**Task instructions:**
Repeat all of the data below word for word, keeping no images.
>>>>
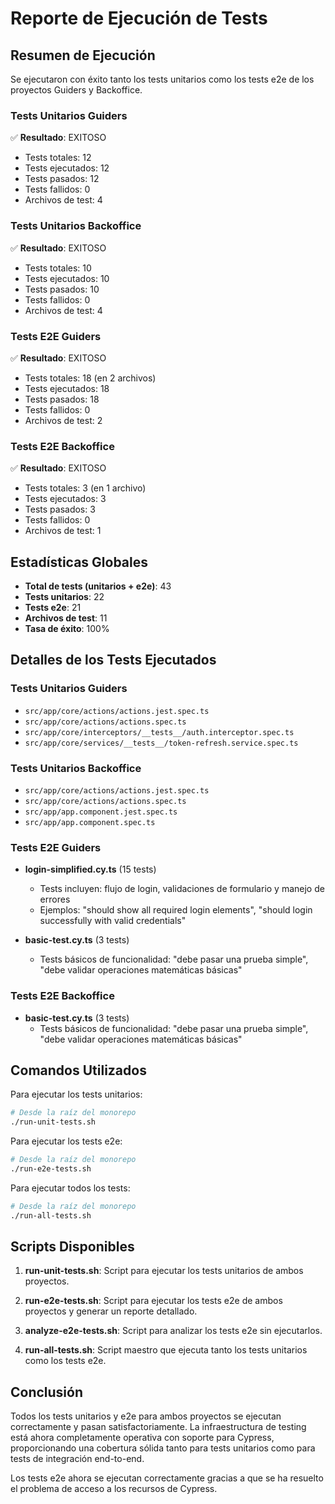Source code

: # Reporte de Ejecución de Tests

## Resumen de Ejecución

Se ejecutaron con éxito tanto los tests unitarios como los tests e2e de los proyectos Guiders y Backoffice.

### Tests Unitarios Guiders

✅ **Resultado**: EXITOSO
- Tests totales: 12
- Tests ejecutados: 12
- Tests pasados: 12
- Tests fallidos: 0
- Archivos de test: 4

### Tests Unitarios Backoffice

✅ **Resultado**: EXITOSO
- Tests totales: 10
- Tests ejecutados: 10
- Tests pasados: 10
- Tests fallidos: 0
- Archivos de test: 4

### Tests E2E Guiders

✅ **Resultado**: EXITOSO
- Tests totales: 18 (en 2 archivos)
- Tests ejecutados: 18
- Tests pasados: 18
- Tests fallidos: 0
- Archivos de test: 2

### Tests E2E Backoffice

✅ **Resultado**: EXITOSO
- Tests totales: 3 (en 1 archivo)
- Tests ejecutados: 3
- Tests pasados: 3
- Tests fallidos: 0
- Archivos de test: 1

## Estadísticas Globales

- **Total de tests (unitarios + e2e)**: 43
- **Tests unitarios**: 22
- **Tests e2e**: 21
- **Archivos de test**: 11
- **Tasa de éxito**: 100%

## Detalles de los Tests Ejecutados

### Tests Unitarios Guiders

- `src/app/core/actions/actions.jest.spec.ts`
- `src/app/core/actions/actions.spec.ts`
- `src/app/core/interceptors/__tests__/auth.interceptor.spec.ts`
- `src/app/core/services/__tests__/token-refresh.service.spec.ts`

### Tests Unitarios Backoffice

- `src/app/core/actions/actions.jest.spec.ts`
- `src/app/core/actions/actions.spec.ts`
- `src/app/app.component.jest.spec.ts`
- `src/app/app.component.spec.ts`

### Tests E2E Guiders

- **login-simplified.cy.ts** (15 tests)
  - Tests incluyen: flujo de login, validaciones de formulario y manejo de errores
  - Ejemplos: "should show all required login elements", "should login successfully with valid credentials"

- **basic-test.cy.ts** (3 tests)
  - Tests básicos de funcionalidad: "debe pasar una prueba simple", "debe validar operaciones matemáticas básicas"

### Tests E2E Backoffice

- **basic-test.cy.ts** (3 tests)
  - Tests básicos de funcionalidad: "debe pasar una prueba simple", "debe validar operaciones matemáticas básicas"

## Comandos Utilizados

Para ejecutar los tests unitarios:

```bash
# Desde la raíz del monorepo
./run-unit-tests.sh
```

Para ejecutar los tests e2e:

```bash
# Desde la raíz del monorepo
./run-e2e-tests.sh
```

Para ejecutar todos los tests:

```bash
# Desde la raíz del monorepo
./run-all-tests.sh
```

## Scripts Disponibles

1. **run-unit-tests.sh**: Script para ejecutar los tests unitarios de ambos proyectos.

2. **run-e2e-tests.sh**: Script para ejecutar los tests e2e de ambos proyectos y generar un reporte detallado.

3. **analyze-e2e-tests.sh**: Script para analizar los tests e2e sin ejecutarlos.

4. **run-all-tests.sh**: Script maestro que ejecuta tanto los tests unitarios como los tests e2e.

## Conclusión

Todos los tests unitarios y e2e para ambos proyectos se ejecutan correctamente y pasan satisfactoriamente. La infraestructura de testing está ahora completamente operativa con soporte para Cypress, proporcionando una cobertura sólida tanto para tests unitarios como para tests de integración end-to-end.

Los tests e2e ahora se ejecutan correctamente gracias a que se ha resuelto el problema de acceso a los recursos de Cypress.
<<<<
**Solved problem:**
Source code

: # Reporte de Ejecución de Tests

## Resumen de Ejecución

Se ejecutaron con éxito tanto los tests unitarios como los tests e2e de los proyectos Guiders y Backoffice.

### Tests Unitarios Guiders

✅ **Resultado**: EXITOSO
- Tests totales: 12
- Tests ejecutados: 12
- Tests pasados: 12
- Tests fallidos: 0
- Archivos de test: 4

### Tests Unitarios Backoffice

✅ **Resultado**: EXITOSO
- Tests totales: 10
- Tests ejecutados: 10
- Tests pasados: 10
- Tests fallidos: 0
- Archivos de test: 4

### Tests E2E Guiders

✅ **Resultado**: EXITOSO
- Tests totales: 18 (en 2 archivos)
- Tests ejecutados: 18
- Tests pasados: 18
- Tests fallidos: 0
- Archivos de test: 2

### Tests E2E Backoffice

✅ **Resultado**: EXITOSO
- Tests totales: 3 (en 1 archivo)
- Tests ejecutados: 3
- Tests pasados: 3
- Tests fallidos: 0
- Archivos de test: 1

## Estadísticas Globales

- **Total de tests (unitarios + e2e)**: 43
- **Tests unitarios**: 22
- **Tests e2e**: 21
- **Archivos de test**: 11
- **Tasa de éxito**: 100%

## Detalles de los Tests Ejecutados

### Tests Unitarios Guiders

- `src/app/core/actions/actions.jest.spec.ts`
- `src/app/core/actions/actions.spec.ts`
- `src/app/core/interceptors/__tests__/auth.interceptor.spec.ts`
- `src/app/core/services/__tests__/token-refresh.service.spec.ts`

### Tests Unitarios Backoffice

- `src/app/core/actions/actions.jest.spec.ts`
- `src/app/core/actions/actions.spec.ts`
- `src/app/app.component.jest.spec.ts`
- `src/app/app.component.spec.ts`

### Tests E2E Guiders

- **login-simplified.cy.ts** (15 tests)
  - Tests incluyen: flujo de login, validaciones de formulario y manejo de errores
  - Ejemplos: "should show all required login elements", "should login successfully with valid credentials"

- **basic-test.cy.ts** (3 tests)
  - Tests básicos de funcionalidad: "debe pasar una prueba simple", "debe validar operaciones matemáticas básicas"

### Tests E2E Backoffice

- **basic-test.cy.ts** (3 tests)
  - Tests básicos de funcionalidad: "debe pasar una prueba simple", "debe validar operaciones matemáticas básicas"

## Comandos Utilizados

Para ejecutar los tests unitarios:

```bash
# Desde la raíz del monorepo
./run-unit-tests.sh
```

Para ejecutar los tests e2e:

```bash
# Desde la raíz del monorepo
./run-e2e-tests.sh
```

Para ejecutar todos los tests:

```bash
# Desde la raíz del monorepo
./run-all-tests.sh
```

## Scripts Disponibles

1. **run-unit-tests.sh**: Script para ejecutar los tests unitarios de ambos proyectos.

2. **run-e2e-tests.sh**: Script para ejecutar los tests e2e de ambos proyectos y generar un reporte detallado.

3. **analyze-e2e-tests.sh**: Script para analizar los tests e2e sin ejecutarlos.

4. **run-all-tests.sh**: Script maestro que ejecuta tanto los tests unitarios como los tests e2e.

## Conclusión

Todos los tests unitarios y e2e para ambos proyectos se ejecutan correctamente y pasan satisfactoriamente. La infraestructura de testing está ahora completamente operativa con soporte para Cypress, proporcionando una cobertura sólida tanto para tests unitarios como para tests de integración end-to-end.

Los tests e2e ahora se ejecutan correctamente gracias a que se ha resuelto el problema de acceso a los recursos de Cypress.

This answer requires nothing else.